Please copy every line below that contains the string "datapackage".

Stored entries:
▬▬▬▬▬▬▬▬▬▬
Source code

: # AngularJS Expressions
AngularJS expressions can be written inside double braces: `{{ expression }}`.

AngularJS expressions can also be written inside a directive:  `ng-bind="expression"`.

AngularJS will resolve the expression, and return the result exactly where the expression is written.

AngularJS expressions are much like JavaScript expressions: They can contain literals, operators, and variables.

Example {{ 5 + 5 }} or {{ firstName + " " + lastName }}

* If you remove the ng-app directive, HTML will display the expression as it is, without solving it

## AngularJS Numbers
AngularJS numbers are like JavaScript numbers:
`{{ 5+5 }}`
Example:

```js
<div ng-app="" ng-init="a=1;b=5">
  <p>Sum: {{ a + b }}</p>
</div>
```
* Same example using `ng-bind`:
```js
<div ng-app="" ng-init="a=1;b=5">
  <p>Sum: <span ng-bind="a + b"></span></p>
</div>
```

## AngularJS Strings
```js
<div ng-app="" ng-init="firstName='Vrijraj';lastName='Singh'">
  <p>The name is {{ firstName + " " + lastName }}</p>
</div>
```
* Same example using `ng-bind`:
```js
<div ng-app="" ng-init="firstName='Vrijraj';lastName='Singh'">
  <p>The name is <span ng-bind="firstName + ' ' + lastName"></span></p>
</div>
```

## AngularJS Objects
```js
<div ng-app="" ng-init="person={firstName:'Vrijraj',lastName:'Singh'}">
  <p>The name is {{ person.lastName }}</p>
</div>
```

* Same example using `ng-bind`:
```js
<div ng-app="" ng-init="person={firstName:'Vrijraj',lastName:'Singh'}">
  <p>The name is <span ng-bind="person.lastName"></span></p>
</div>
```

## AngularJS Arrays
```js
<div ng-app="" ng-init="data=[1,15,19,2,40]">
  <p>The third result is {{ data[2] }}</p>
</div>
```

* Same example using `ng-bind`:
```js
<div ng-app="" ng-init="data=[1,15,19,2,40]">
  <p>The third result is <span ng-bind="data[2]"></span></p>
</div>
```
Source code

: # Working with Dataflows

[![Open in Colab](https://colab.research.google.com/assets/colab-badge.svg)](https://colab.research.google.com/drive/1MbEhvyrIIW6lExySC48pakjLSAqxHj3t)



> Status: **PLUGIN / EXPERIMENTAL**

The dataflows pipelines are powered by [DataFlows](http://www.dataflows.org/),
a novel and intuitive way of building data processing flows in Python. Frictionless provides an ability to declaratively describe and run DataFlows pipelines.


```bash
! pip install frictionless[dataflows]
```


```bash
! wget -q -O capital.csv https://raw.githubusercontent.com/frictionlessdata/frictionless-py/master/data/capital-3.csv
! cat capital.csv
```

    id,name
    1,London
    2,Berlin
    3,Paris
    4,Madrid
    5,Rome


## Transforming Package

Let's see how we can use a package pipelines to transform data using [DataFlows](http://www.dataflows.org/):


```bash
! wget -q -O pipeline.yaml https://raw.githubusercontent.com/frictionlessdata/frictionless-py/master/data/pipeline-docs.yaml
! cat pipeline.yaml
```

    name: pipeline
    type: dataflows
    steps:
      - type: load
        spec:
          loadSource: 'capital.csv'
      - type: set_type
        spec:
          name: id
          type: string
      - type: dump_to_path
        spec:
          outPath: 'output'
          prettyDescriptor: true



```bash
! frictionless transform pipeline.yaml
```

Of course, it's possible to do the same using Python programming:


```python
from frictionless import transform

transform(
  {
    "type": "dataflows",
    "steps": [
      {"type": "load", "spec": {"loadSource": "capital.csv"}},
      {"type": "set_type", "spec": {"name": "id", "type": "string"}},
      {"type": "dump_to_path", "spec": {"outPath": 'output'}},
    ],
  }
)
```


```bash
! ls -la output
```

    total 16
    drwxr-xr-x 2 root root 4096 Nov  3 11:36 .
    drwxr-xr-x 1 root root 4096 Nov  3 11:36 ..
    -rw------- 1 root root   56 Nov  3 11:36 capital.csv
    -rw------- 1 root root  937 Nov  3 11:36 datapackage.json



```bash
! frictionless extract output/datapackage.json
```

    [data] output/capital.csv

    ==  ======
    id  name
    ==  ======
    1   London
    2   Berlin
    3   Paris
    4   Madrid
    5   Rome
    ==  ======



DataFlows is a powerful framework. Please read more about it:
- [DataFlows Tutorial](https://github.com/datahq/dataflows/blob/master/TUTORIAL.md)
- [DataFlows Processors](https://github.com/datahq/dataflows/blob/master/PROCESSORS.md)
▬▬▬▬▬▬▬▬▬▬
Reply to the task:
    -rw------- 1 root root  937 Nov  3 11:36 datapackage.json
! frictionless extract output/datapackage.json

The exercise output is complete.